BEGIN MATERIALS PROVIDED
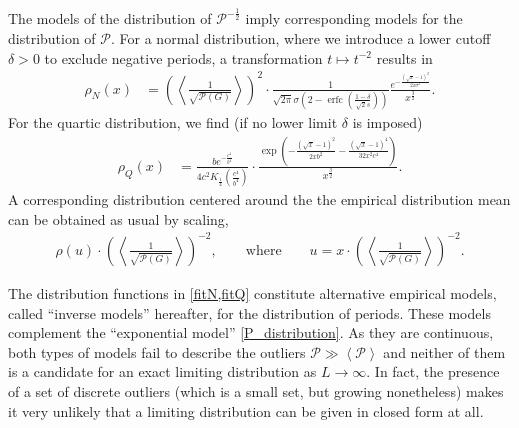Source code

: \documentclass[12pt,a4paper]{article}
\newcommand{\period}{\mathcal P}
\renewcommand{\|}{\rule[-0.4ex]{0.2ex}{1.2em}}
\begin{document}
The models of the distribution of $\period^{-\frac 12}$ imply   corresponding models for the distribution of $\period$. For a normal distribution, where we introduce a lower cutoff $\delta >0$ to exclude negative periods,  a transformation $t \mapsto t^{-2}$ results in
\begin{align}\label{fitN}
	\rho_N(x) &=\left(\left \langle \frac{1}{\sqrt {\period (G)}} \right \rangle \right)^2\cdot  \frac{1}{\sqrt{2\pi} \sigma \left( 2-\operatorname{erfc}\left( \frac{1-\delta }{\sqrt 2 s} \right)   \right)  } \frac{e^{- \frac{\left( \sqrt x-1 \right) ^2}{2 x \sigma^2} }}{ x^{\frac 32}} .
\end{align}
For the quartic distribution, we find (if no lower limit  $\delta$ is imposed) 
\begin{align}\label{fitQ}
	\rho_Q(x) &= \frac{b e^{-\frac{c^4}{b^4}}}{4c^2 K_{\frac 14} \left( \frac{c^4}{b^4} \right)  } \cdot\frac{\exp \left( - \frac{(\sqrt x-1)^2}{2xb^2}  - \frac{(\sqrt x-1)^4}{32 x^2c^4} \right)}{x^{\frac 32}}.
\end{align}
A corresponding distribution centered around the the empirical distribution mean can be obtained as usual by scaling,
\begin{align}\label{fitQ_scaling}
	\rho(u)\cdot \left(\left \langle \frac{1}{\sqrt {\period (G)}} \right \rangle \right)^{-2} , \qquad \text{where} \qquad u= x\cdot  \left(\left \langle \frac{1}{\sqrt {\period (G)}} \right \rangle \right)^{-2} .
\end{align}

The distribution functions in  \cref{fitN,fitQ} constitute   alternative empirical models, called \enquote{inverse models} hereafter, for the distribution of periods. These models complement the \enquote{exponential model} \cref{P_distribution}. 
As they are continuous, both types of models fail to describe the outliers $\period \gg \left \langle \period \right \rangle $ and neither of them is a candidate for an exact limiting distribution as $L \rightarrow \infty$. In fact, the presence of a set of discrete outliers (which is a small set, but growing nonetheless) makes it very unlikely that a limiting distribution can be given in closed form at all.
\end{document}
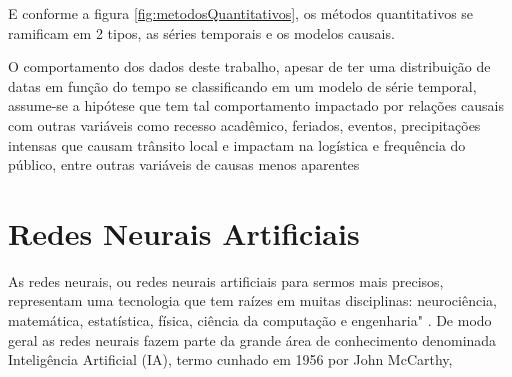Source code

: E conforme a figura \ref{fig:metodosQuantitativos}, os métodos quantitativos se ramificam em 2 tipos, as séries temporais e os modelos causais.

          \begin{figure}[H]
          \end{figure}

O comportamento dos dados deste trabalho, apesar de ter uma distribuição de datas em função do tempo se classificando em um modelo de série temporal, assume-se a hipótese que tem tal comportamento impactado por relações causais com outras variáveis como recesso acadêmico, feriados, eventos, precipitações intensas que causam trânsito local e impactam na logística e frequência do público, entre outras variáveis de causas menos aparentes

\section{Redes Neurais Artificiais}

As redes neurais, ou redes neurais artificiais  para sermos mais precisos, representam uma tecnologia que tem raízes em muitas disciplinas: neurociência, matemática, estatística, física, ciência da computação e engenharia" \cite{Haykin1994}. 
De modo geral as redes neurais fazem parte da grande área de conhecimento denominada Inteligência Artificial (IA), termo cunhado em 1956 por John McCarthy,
END MATERIALS PROVIDED
▶ _TASK ITEM_: Report how many lines of the data above include "empirical", giving the number and no other words.

▶ _RESPONSE TO THE EXERCISE_: 2